ASSIGNMENT >> Look through the records below and copy each line that includes the word "hobby".

RECORDS FOR THIS EXERCISE >>
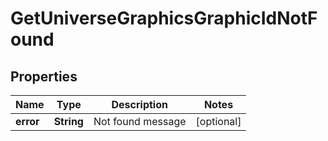 
# GetUniverseGraphicsGraphicIdNotFound

## Properties
Name | Type | Description | Notes
------------ | ------------- | ------------- | -------------
**error** | **String** | Not found message |  [optional]



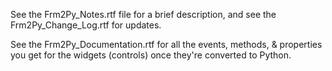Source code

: See the Frm2Py_Notes.rtf file for a brief description,
and see the Frm2Py_Change_Log.rtf for updates.

See the Frm2Py_Documentation.rtf for all the events,
methods, & properties you get for the widgets (controls)
once they're converted to Python.
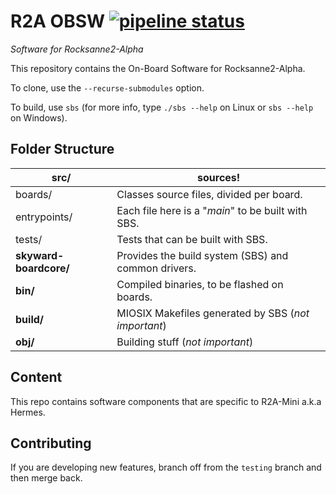 # R2A OBSW [![pipeline status](https://git.skywarder.eu/r2a/skyward-boardcore/badges/master/pipeline.svg)](https://git.skywarder.eu/r2a/skyward-boardcore/commits/master)

*Software for Rocksanne2-Alpha*

This repository contains the On-Board Software for Rocksanne2-Alpha. 

To clone, use the `--recurse-submodules` option.

To build, use `sbs` (for more info, type `./sbs --help` on Linux or `sbs --help` on Windows).



## Folder Structure

| **src/**               | **sources!**                                        |
| ---------------------- | --------------------------------------------------- |
| boards/                | Classes source files, divided per board.            |
| entrypoints/           | Each file here is a "*main*" to be built with SBS.  |
| tests/                 | Tests that can be built with SBS.                   |
| **skyward-boardcore/** | Provides the build system (SBS) and common drivers. |
| **bin/**               | Compiled binaries, to be flashed on boards.         |
| **build/**             | MIOSIX Makefiles generated by SBS (*not important*) |
| **obj/**               | Building stuff (*not important*)                    |

## Content

This repo contains software components that are specific to R2A-Mini a.k.a Hermes.

## Contributing

If you are developing new features, branch off from the `testing` branch and then merge back.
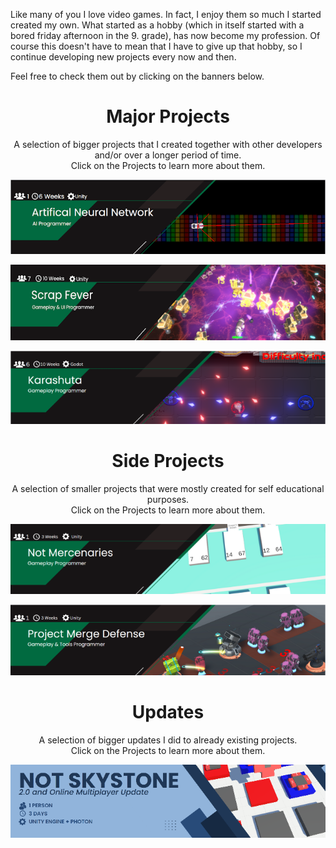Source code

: Like many of you I love video games. In fact, I enjoy them so much I started created my own. What started as a hobby (which in itself started with a bored friday afternoon in the 9. grade), has now become my profession. 
Of course this doesn't have to mean that I have to give up that hobby, so I continue developing new projects every now and then.

Feel free to check them out by clicking on the banners below.
<div align="center">
  
# Major Projects

<p> A selection of bigger projects that I created together with other developers and/or over a longer period of time. <br> Click on the Projects to learn more about them.</p>

[![ANN_Banner](readme/ANN_Banner_.png)](https://github.com/BasKrueger/Approachable-Artifical-Neural-Network)

[![ScrapFeverBanner](readme/ScrapFeverBanner_.png)](https://github.com/BasKrueger/ScrapFever/tree/main)

[![Karashuta](readme/KarashutaBanner.png)](https://github.com/BasKrueger/Karashuta_)
  
# Side Projects
<p> A selection of smaller projects that were mostly created for self educational purposes. <br> Click on the Projects to learn more about them.</p>

<!-- [![ComingSoon](readme/ComingSoonBanner.png)](https://github.com/BasKrueger) -->

[![NotMercenaries](readme/NotMercenariesBanner.png)](https://github.com/BasKrueger/NotMercenaries/tree/main)

[![NotMercenaries](readme/MergeDefenseBanner.png)](https://github.com/BasKrueger/MergeDefense)

# Updates
<p> A selection of bigger updates I did to already existing projects. <br> Click on the Projects to learn more about them.</p>

[![NotSkyStone2.0](readme/NotSkystone2.0Banner.png)](https://github.com/BasKrueger/Not-Skystone-2.0/tree/main)

</div>

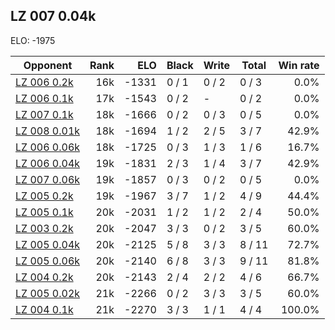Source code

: ## LZ 007 0.04k ##

ELO: -1975

Opponent | Rank | ELO | Black | Write | Total | Win rate
---------|-----:|----:|-------|-------|-------|-------:
[LZ 006 0.2k](LZ%20006%200.2k.md) | 16k | -1331 | 0 / 1 | 0 / 2 | 0 / 3 | 0.0%
[LZ 006 0.1k](LZ%20006%200.1k.md) | 17k | -1543 | 0 / 2 | - | 0 / 2 | 0.0%
[LZ 007 0.1k](LZ%20007%200.1k.md) | 18k | -1666 | 0 / 2 | 0 / 3 | 0 / 5 | 0.0%
[LZ 008 0.01k](LZ%20008%200.01k.md) | 18k | -1694 | 1 / 2 | 2 / 5 | 3 / 7 | 42.9%
[LZ 006 0.06k](LZ%20006%200.06k.md) | 18k | -1725 | 0 / 3 | 1 / 3 | 1 / 6 | 16.7%
[LZ 006 0.04k](LZ%20006%200.04k.md) | 19k | -1831 | 2 / 3 | 1 / 4 | 3 / 7 | 42.9%
[LZ 007 0.06k](LZ%20007%200.06k.md) | 19k | -1857 | 0 / 3 | 0 / 2 | 0 / 5 | 0.0%
[LZ 005 0.2k](LZ%20005%200.2k.md) | 19k | -1967 | 3 / 7 | 1 / 2 | 4 / 9 | 44.4%
[LZ 005 0.1k](LZ%20005%200.1k.md) | 20k | -2031 | 1 / 2 | 1 / 2 | 2 / 4 | 50.0%
[LZ 003 0.2k](LZ%20003%200.2k.md) | 20k | -2047 | 3 / 3 | 0 / 2 | 3 / 5 | 60.0%
[LZ 005 0.04k](LZ%20005%200.04k.md) | 20k | -2125 | 5 / 8 | 3 / 3 | 8 / 11 | 72.7%
[LZ 005 0.06k](LZ%20005%200.06k.md) | 20k | -2140 | 6 / 8 | 3 / 3 | 9 / 11 | 81.8%
[LZ 004 0.2k](LZ%20004%200.2k.md) | 20k | -2143 | 2 / 4 | 2 / 2 | 4 / 6 | 66.7%
[LZ 005 0.02k](LZ%20005%200.02k.md) | 21k | -2266 | 0 / 2 | 3 / 3 | 3 / 5 | 60.0%
[LZ 004 0.1k](LZ%20004%200.1k.md) | 21k | -2270 | 3 / 3 | 1 / 1 | 4 / 4 | 100.0%
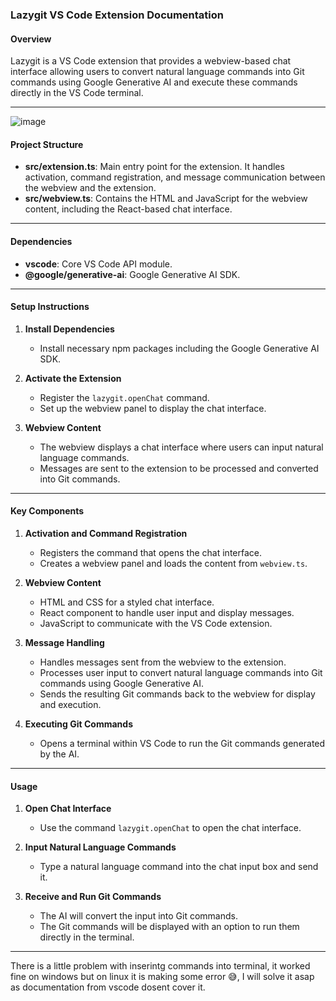 ### Lazygit VS Code Extension Documentation

#### Overview
Lazygit is a VS Code extension that provides a webview-based chat interface allowing users to convert natural language commands into Git commands using Google Generative AI and execute these commands directly in the VS Code terminal.

---


![image](https://github.com/user-attachments/assets/b2ddd113-15e1-4e1a-ac48-9cf60171eb67)


#### Project Structure
- **src/extension.ts**: Main entry point for the extension. It handles activation, command registration, and message communication between the webview and the extension.
- **src/webview.ts**: Contains the HTML and JavaScript for the webview content, including the React-based chat interface.

---

#### Dependencies
- **vscode**: Core VS Code API module.
- **@google/generative-ai**: Google Generative AI SDK.

---

#### Setup Instructions

1. **Install Dependencies**
   - Install necessary npm packages including the Google Generative AI SDK.

2. **Activate the Extension**
   - Register the `lazygit.openChat` command.
   - Set up the webview panel to display the chat interface.

3. **Webview Content**
   - The webview displays a chat interface where users can input natural language commands.
   - Messages are sent to the extension to be processed and converted into Git commands.

---

#### Key Components

1. **Activation and Command Registration**
   - Registers the command that opens the chat interface.
   - Creates a webview panel and loads the content from `webview.ts`.

2. **Webview Content**
   - HTML and CSS for a styled chat interface.
   - React component to handle user input and display messages.
   - JavaScript to communicate with the VS Code extension.

3. **Message Handling**
   - Handles messages sent from the webview to the extension.
   - Processes user input to convert natural language commands into Git commands using Google Generative AI.
   - Sends the resulting Git commands back to the webview for display and execution.

4. **Executing Git Commands**
   - Opens a terminal within VS Code to run the Git commands generated by the AI.

---

#### Usage

1. **Open Chat Interface**
   - Use the command `lazygit.openChat` to open the chat interface.

2. **Input Natural Language Commands**
   - Type a natural language command into the chat input box and send it.

3. **Receive and Run Git Commands**
   - The AI will convert the input into Git commands.
   - The Git commands will be displayed with an option to run them directly in the terminal.

---


There is a little problem with inserintg commands into terminal, it worked fine on windows but on linux it is making some error 😅, I will solve it asap as documentation from vscode dosent cover it.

RESULT BELOW >>
: Like many of you I love video games. In fact, I enjoy them so much I started created my own. What started as a hobby (which in itself started with a bored friday afternoon in the 9. grade), has now become my profession. 
Of course this doesn't have to mean that I have to give up that hobby, so I continue developing new projects every now and then.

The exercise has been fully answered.